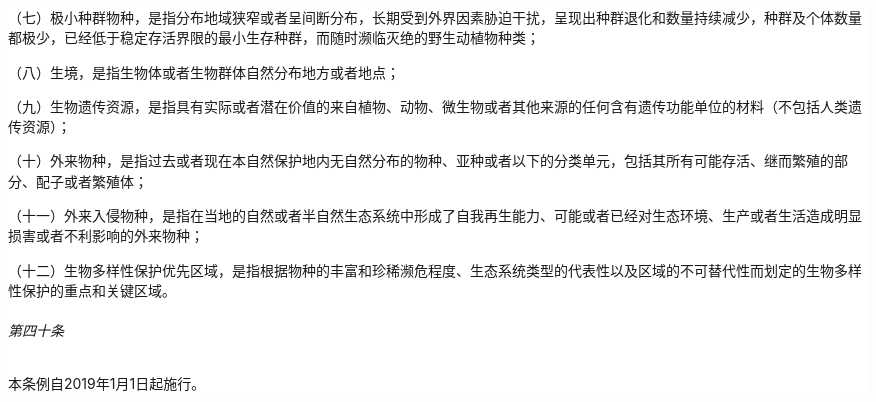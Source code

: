 （七）极小种群物种，是指分布地域狭窄或者呈间断分布，长期受到外界因素胁迫干扰，呈现出种群退化和数量持续减少，种群及个体数量都极少，已经低于稳定存活界限的最小生存种群，而随时濒临灭绝的野生动植物种类；

（八）生境，是指生物体或者生物群体自然分布地方或者地点；

（九）生物遗传资源，是指具有实际或者潜在价值的来自植物、动物、微生物或者其他来源的任何含有遗传功能单位的材料（不包括人类遗传资源）；

（十）外来物种，是指过去或者现在本自然保护地内无自然分布的物种、亚种或者以下的分类单元，包括其所有可能存活、继而繁殖的部分、配子或者繁殖体；

（十一）外来入侵物种，是指在当地的自然或者半自然生态系统中形成了自我再生能力、可能或者已经对生态环境、生产或者生活造成明显损害或者不利影响的外来物种；

（十二）生物多样性保护优先区域，是指根据物种的丰富和珍稀濒危程度、生态系统类型的代表性以及区域的不可替代性而划定的生物多样性保护的重点和关键区域。

###### 第四十条

本条例自2019年1月1日起施行。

◇ ◇ ◇ ◇ ◇ ◇ ◇

> _Exercise objective_
Return the lines above exactly; the images are not part of the copy.

> _Exercise answer_
Source code

: （七）极小种群物种，是指分布地域狭窄或者呈间断分布，长期受到外界因素胁迫干扰，呈现出种群退化和数量持续减少，种群及个体数量都极少，已经低于稳定存活界限的最小生存种群，而随时濒临灭绝的野生动植物种类；

（八）生境，是指生物体或者生物群体自然分布地方或者地点；

（九）生物遗传资源，是指具有实际或者潜在价值的来自植物、动物、微生物或者其他来源的任何含有遗传功能单位的材料（不包括人类遗传资源）；

（十）外来物种，是指过去或者现在本自然保护地内无自然分布的物种、亚种或者以下的分类单元，包括其所有可能存活、继而繁殖的部分、配子或者繁殖体；

（十一）外来入侵物种，是指在当地的自然或者半自然生态系统中形成了自我再生能力、可能或者已经对生态环境、生产或者生活造成明显损害或者不利影响的外来物种；

（十二）生物多样性保护优先区域，是指根据物种的丰富和珍稀濒危程度、生态系统类型的代表性以及区域的不可替代性而划定的生物多样性保护的重点和关键区域。

###### 第四十条

本条例自2019年1月1日起施行。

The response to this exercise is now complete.